For the losses used during the pre-training phase, we employed MSE for the regression of absolute values (DOCKSTRING and RDKit) and cross-entropy to classify binary values (ExCAPE). ExCAPE was highly sparse; we ignored missing ExCAPE values when calculating the loss.

Inhibition values in the processed COADD and Stokes datasets were real numbers ranging between 0 and 1. The prediction of these values could be framed as regression or binary classification after binarizing according to some threshold. However, both of these settings are simplifications and carry potential disadvantages. For example, consider a molecule with a measured inhibition of 0.7. Predictions of 0.4 and 1.0 would be assigned the same quantitative error by a regression loss even though 1.0 is qualitatively very different because it indicates perfect inhibition. Similarly, consider the binary classification setting and a binarization threshold of 0.8. Molecules with measured inhibition of 0.1 or 0.7 would both be binarized as inactive, even though these values indicate very different levels of growth. For these reasons, in addition to losses for regression (MSE) and binary classification (cross-entropy), we defined a custom loss function to predict inhibition values between 0 and 1, which we call the inhibition loss. The inhibition loss combined regression and classification properties by using a custom sigmoid-based squashing function centered at a threshold (e.g., 0.8) to approximate a binary classification loss. It penalized false positives and false negatives differently using adjustable scaling factors c⁺ and c⁻, ensuring flexibility in prioritizing errors (for further details, see SI S1).

Model benchmarking

We evaluated different prediction model classes, losses, and transfer learning protocols to find an optimal high-performing model for virtual screening to discover antibiotics. Specifically, we benchmarked (1) XGBoost and AttentiveFP models, (2) mean squared error (MSE) for regression, cross-entropy for binary classification, and the custom inhibition loss for inhibition values between 0 and 1, and (3) training from scratch without pre-training or with pre-training on the RDKit, ExCAPE, DOCKSTRING, or a combination of the three datasets. Further, we benchmarked the amount of pre-training epochs (between 1 and 20) and fine-tuning epochs (100 and 1000). A fixed number of ten pre-training and ten fine-tuning epochs was used to benchmark other parameters.

In virtual screening, molecules from an extensive library are ranked computationally, and the top subset is selected and tested. In our benchmarking experiments, we trained all models on the Stokes dataset and tested them on a reduced version of COADD, selecting the top-ranked compounds from COADD to emulate a virtual screening workflow. COADD was reserved for testing because it was more extensive and diverse (with respect to the number of scaffolds, see Table 1) than Stokes, having been aggregated from compounds suggested by numerous independent research groups over several years. Therefore, it is expected to better represent the screening of an extensive chemical library. We removed all compounds from COADD that were analogs or structurally similar to those in Stokes, as determined by Tanimoto similarity computed on Morgan fingerprints and RDKit path fingerprints. Compounds with a Tanimoto similarity higher than 0.9 on any of the two fingerprint types were removed.

Model performance for virtual screening was quantified with the enrichment factor (EF) which is defined as the ratio of actives in the top selected subset over the ratio of actives in the initial library:

We computed the EF on the top 200 compounds from COADD. Specifically, we computed the average EF over three random repetitions with different initializations for each hyperparameter combination.

Training final models

Once the optimal model and transfer-learning hyperparameters had been selected, the final models for virtual screening were fine-tuned on both Stokes and COADD so that they could learn from all available data.
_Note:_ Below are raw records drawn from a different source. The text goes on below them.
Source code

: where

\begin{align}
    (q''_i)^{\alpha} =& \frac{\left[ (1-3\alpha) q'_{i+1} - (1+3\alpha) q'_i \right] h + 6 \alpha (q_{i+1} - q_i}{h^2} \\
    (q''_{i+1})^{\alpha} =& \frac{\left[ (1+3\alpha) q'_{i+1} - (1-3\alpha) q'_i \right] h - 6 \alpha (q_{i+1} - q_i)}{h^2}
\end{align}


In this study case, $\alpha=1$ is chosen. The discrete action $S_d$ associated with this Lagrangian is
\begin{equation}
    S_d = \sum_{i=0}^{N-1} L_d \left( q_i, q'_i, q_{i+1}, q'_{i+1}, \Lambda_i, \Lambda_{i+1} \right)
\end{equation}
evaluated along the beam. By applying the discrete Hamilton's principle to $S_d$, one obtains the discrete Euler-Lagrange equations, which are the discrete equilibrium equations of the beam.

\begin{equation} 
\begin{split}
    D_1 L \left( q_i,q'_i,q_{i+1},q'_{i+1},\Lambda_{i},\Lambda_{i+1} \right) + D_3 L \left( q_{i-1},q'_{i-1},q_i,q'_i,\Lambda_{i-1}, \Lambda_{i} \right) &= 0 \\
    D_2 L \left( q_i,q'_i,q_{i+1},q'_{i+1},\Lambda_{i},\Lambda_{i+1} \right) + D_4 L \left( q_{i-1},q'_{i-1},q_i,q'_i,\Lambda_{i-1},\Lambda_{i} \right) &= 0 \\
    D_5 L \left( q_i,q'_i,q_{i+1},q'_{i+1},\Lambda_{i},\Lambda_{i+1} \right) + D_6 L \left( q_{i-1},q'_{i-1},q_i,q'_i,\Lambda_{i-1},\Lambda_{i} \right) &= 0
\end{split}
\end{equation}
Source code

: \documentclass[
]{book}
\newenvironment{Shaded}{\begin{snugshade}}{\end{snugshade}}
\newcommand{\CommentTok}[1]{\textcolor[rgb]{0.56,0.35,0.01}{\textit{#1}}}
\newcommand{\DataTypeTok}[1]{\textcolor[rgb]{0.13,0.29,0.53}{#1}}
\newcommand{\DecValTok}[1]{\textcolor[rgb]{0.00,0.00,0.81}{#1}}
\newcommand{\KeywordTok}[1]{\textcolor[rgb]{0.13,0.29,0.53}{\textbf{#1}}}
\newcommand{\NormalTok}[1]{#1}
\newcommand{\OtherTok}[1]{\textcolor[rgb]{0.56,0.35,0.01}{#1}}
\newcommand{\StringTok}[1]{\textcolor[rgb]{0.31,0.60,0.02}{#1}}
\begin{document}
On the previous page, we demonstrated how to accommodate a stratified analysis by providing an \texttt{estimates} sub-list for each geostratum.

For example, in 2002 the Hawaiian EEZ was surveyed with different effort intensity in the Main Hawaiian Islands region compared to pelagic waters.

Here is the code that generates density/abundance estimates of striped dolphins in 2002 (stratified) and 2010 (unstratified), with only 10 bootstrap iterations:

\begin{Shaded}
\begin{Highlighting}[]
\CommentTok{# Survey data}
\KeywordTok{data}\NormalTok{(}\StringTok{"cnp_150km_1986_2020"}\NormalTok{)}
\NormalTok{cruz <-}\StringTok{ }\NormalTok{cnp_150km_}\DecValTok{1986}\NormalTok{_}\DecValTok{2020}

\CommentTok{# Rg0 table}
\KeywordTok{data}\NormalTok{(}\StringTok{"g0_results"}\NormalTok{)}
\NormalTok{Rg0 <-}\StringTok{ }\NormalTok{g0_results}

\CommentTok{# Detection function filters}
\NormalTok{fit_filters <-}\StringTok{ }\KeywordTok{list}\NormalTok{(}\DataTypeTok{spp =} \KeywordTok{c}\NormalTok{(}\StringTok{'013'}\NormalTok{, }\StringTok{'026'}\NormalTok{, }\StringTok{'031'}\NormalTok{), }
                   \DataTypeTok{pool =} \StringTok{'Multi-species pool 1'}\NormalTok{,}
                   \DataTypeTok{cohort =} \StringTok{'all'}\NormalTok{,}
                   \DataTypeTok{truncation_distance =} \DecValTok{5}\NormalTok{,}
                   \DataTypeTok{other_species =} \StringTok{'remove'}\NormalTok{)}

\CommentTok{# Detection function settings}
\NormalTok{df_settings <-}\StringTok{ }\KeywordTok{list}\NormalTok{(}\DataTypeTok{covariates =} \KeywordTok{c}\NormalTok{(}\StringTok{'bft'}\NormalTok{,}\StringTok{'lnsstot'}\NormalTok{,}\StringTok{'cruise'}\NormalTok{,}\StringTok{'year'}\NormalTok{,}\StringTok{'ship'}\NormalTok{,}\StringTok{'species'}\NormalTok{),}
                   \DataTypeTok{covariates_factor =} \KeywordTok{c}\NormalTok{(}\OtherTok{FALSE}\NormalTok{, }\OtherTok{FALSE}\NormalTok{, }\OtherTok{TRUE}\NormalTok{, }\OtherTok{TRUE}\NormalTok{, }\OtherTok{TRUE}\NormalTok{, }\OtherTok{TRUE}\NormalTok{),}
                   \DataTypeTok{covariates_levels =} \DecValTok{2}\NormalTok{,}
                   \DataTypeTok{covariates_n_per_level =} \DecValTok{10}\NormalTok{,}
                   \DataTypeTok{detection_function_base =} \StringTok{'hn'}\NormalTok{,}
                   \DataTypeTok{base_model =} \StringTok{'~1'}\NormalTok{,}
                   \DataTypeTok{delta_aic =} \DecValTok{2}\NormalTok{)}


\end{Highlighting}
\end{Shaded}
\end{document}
COADD, with an active rate of 0.002, was substantially more imbalanced than Stokes, which had an active rate of 0.05. To maintain a similar active rate while training the final models, as during hyperparameter optimization, we upsampled the active molecules of COADD 100 times.

We trained an ensemble of 6 models using the two best transfer-learning hyperparameters (3 models with different random seeds for each hyperparameter combination). We trained two ensembles of 6 models: one with fully standardized SMILES for ChemDiv and one with minimally standardized SMILES for Enamine since Enamine SMILES were too numerous (5.52b) to undergo complete standardization. Here, fully standardizing SMILES involved removing isomeric information, protonation, and validation for a consistent, chemically valid representation while minimal standardization of SMILES only removed isomeric information and canonicalized the structure without additional processing. The latter is used for larger datasets (like Enamine) to save on computational resources.

Virtual screening

Screening libraries. We screened the commercial libraries ChemDiv^41,42 and Enamine REAL (REadily AccessibLe).⁴³ The former is an in-stock chemical collection with millions of compounds. In contrast, the latter is a combinatorial list of billions of molecules predicted to be synthesizable from initial reagents and chemical reactions (Table 2). Therefore, not every compound ordered from Enamine can eventually be acquired; their self-reported synthesis success rate is 80%.⁴⁴

Table 2 Description of screening libraries used in this study

Library	Version	# Compounds	Number of Bemis–Murcko scaffolds
ChemDiv	1566731	1.57m	277k
Enamine	2022q1-2	5.52b	2.94b (estimated)

For ChemDiv (1.57m compounds) SMILES were fully standardized using the same protocol from DOCKSTRING. Enamine's (5.52b) large size precluded charge checking and protonation, so SMILES in pre-training, training, and screening underwent a minimal standardization protocol of canonicalization with RDKit.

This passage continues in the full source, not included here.